FONDO LEOPARDIANA – 18/09/2011

Domenica scorsa, 18 settembre, si é disputata, nella splendida cittadina marchigiana di Recanati, cittadina natale del grande poeta Giacomo Leopardi, la 14a edizione della Fondo Leopardiana, che, lo ricordiamo, era valida quale ultima prova del Marche Marathon.
La manifestazione era la parte conclusiva di una 3 giorni tutta dedicata allo sport, con le 2 ruote a farla da padrone ed il basket come contorno.

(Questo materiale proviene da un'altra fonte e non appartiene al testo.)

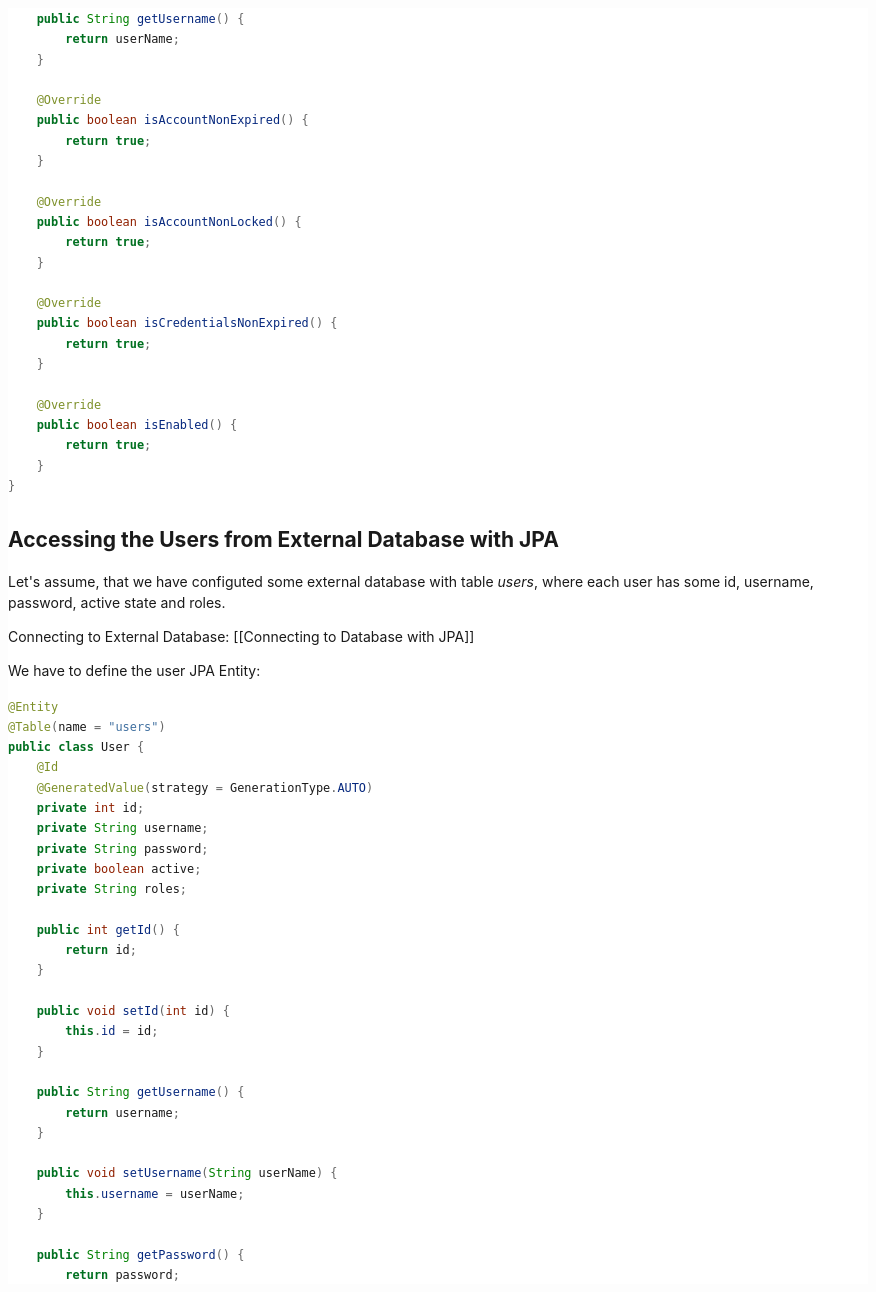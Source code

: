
 ```java
    public String getUsername() {
        return userName;
    }

    @Override
    public boolean isAccountNonExpired() {
        return true;
    }

    @Override
    public boolean isAccountNonLocked() {
        return true;
    }

    @Override
    public boolean isCredentialsNonExpired() {
        return true;
    }

    @Override
    public boolean isEnabled() {
        return true;
    }
}
```

## Accessing the Users from External Database with JPA
Let's assume, that we have configuted some external database with table _users_, where each user has some id, username, password, active state and roles.

Connecting to External Database: [[Connecting to Database with JPA]]

We have to define the user JPA Entity:

```java
@Entity
@Table(name = "users")
public class User {
    @Id
    @GeneratedValue(strategy = GenerationType.AUTO)
    private int id;
    private String username;
    private String password;
    private boolean active;
    private String roles;

    public int getId() {
        return id;
    }

    public void setId(int id) {
        this.id = id;
    }

    public String getUsername() {
        return username;
    }

    public void setUsername(String userName) {
        this.username = userName;
    }

    public String getPassword() {
        return password;
```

Il week end dedicato alla Fondo Leopardiana iniziava, infatti, venerdì sera con l’Infinito Bike, manifestazione Cross Country di MTB in notturna che ha visto oltre ottanta bikers sfidarsi nel suggestivo centro storico della città, proseguiva nella serata di Sabato, con il torneo di basket “Over 40” delle vecchie glorie locali delle cittadine di Recanati, Osimo, Porto Recanati e Castelfidardo, il tutto contornato dalla 1° Festa della Bistecca, che per 3 giorni é stata al centro di tutti i festeggiamenti e si concludeva appunto con la Fondo Leopardiana.
Torniamo, però, a quello che più ci interessa, cioé la gara di domenica: oltre settecento iscritti avevano effettuato la preiscrizione alla “Leopardiana” e in seicento si sono presentati alla mattina in Piazza Leopardi. Tra questi anche 2 nostri portacolori: l’irriducibile Roberto Camorani, e la moglie, Viviana Parmeggiani, ormai divenuta anch’ella una decisa granfondista. 133 km il percorso lungo con 1755 metri di dislivello, 70 km il corto con circa 720 metri di dislivello. 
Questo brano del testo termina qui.